▸ **Material provided**
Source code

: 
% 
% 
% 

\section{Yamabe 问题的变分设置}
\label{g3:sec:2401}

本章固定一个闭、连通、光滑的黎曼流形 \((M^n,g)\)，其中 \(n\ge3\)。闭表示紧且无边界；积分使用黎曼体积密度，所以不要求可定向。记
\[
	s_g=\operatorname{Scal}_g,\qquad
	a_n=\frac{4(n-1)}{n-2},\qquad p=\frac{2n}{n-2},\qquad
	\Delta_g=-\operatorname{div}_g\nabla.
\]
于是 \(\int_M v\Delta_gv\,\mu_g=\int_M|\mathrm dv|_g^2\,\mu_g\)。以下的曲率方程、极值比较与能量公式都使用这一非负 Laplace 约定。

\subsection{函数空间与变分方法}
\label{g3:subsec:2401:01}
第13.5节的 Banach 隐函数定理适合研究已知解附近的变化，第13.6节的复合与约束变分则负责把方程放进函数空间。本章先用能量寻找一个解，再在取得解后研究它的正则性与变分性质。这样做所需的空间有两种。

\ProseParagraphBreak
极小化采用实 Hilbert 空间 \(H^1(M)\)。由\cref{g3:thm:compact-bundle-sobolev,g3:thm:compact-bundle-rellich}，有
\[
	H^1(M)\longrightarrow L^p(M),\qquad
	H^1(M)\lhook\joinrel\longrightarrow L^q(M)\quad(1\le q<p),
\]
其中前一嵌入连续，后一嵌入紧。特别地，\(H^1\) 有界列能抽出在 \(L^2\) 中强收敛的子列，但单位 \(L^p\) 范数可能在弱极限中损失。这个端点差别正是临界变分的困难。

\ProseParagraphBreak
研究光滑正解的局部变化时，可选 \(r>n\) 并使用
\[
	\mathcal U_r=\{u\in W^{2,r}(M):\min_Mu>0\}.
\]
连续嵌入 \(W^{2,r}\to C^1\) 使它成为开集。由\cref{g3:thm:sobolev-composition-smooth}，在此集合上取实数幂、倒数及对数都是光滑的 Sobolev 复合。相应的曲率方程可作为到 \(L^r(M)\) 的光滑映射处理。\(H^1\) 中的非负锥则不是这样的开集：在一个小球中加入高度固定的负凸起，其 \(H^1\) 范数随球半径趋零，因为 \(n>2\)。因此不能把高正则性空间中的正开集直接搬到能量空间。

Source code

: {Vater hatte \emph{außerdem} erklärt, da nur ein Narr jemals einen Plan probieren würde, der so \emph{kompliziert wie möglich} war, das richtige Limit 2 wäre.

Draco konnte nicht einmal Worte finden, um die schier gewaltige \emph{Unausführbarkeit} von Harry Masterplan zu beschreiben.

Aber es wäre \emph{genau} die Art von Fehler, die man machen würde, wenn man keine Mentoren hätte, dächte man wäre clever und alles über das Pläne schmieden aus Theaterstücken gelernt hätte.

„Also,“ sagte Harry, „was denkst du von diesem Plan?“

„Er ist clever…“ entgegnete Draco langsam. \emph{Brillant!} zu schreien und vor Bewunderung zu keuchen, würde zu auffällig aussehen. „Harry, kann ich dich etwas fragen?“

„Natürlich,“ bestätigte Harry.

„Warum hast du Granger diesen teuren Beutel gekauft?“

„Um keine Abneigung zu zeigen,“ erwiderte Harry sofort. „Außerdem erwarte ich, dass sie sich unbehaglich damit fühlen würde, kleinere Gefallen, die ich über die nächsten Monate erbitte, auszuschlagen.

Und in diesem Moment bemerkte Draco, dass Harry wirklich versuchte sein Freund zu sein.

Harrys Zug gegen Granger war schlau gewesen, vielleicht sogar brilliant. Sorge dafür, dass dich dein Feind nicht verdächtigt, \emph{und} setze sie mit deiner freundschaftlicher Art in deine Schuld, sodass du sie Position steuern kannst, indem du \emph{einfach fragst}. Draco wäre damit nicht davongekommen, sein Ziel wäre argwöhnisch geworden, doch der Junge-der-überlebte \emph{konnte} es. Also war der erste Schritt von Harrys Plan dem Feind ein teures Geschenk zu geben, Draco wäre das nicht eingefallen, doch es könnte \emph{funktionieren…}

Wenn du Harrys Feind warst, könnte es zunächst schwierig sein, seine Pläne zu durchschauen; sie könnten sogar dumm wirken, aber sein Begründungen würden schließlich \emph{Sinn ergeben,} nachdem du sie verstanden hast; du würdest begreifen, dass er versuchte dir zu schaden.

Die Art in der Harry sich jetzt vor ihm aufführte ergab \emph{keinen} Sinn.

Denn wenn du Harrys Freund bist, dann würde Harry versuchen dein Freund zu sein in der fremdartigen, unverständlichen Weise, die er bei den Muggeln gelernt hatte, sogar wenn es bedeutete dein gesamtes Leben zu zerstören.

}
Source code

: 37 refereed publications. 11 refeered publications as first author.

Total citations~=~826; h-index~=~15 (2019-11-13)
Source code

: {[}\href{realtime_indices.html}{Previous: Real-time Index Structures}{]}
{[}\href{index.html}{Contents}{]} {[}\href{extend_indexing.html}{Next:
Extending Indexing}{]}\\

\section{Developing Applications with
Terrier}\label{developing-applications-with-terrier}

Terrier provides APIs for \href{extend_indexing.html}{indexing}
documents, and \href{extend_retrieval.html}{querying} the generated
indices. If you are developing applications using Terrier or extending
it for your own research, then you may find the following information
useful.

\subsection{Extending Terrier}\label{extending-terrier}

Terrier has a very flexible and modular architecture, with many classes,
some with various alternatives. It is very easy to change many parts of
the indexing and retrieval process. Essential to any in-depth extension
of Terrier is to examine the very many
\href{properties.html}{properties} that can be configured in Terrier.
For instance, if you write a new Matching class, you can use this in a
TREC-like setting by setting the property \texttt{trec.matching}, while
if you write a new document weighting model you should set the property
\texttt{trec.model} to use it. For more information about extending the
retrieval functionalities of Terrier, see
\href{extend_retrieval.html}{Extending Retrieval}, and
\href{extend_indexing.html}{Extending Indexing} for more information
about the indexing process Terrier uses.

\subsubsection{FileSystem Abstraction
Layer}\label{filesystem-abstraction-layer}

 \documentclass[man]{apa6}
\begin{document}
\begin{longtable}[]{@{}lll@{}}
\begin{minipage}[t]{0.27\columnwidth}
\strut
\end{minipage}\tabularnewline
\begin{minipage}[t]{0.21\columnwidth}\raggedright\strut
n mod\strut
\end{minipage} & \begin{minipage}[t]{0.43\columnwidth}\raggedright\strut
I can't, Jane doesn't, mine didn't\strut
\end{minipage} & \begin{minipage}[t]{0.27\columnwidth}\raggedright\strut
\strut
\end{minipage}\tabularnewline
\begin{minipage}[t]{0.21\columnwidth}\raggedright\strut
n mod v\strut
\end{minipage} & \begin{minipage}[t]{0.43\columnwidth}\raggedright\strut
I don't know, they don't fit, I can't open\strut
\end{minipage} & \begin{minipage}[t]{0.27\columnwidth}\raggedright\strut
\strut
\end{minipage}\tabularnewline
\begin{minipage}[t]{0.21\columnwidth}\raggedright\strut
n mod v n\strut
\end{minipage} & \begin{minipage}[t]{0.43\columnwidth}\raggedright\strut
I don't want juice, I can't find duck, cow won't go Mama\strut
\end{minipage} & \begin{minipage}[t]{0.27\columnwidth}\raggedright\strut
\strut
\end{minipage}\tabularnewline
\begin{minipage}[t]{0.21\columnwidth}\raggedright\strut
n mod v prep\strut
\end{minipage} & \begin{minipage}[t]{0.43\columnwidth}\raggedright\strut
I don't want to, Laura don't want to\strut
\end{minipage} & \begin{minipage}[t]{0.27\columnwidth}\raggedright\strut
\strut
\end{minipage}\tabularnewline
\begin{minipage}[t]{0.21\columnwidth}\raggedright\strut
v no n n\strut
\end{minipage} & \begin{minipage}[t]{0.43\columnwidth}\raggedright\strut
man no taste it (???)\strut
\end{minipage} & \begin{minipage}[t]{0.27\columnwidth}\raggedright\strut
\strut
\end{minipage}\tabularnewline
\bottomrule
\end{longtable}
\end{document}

▸ **Task item**
Return only the lines above that run from the opening line through the line containing "H^1(M)\longrightarrow L^p(M),\qquad", exactly as written.

▸ **Answer for this exercise**
Source code

: 
% 
% 
% 

\section{Yamabe 问题的变分设置}
\label{g3:sec:2401}

本章固定一个闭、连通、光滑的黎曼流形 \((M^n,g)\)，其中 \(n\ge3\)。闭表示紧且无边界；积分使用黎曼体积密度，所以不要求可定向。记
\[
	s_g=\operatorname{Scal}_g,\qquad
	a_n=\frac{4(n-1)}{n-2},\qquad p=\frac{2n}{n-2},\qquad
	\Delta_g=-\operatorname{div}_g\nabla.
\]
于是 \(\int_M v\Delta_gv\,\mu_g=\int_M|\mathrm dv|_g^2\,\mu_g\)。以下的曲率方程、极值比较与能量公式都使用这一非负 Laplace 约定。

\subsection{函数空间与变分方法}
\label{g3:subsec:2401:01}
第13.5节的 Banach 隐函数定理适合研究已知解附近的变化，第13.6节的复合与约束变分则负责把方程放进函数空间。本章先用能量寻找一个解，再在取得解后研究它的正则性与变分性质。这样做所需的空间有两种。

\ProseParagraphBreak
极小化采用实 Hilbert 空间 \(H^1(M)\)。由\cref{g3:thm:compact-bundle-sobolev,g3:thm:compact-bundle-rellich}，有
\[
	H^1(M)\longrightarrow L^p(M),\qquad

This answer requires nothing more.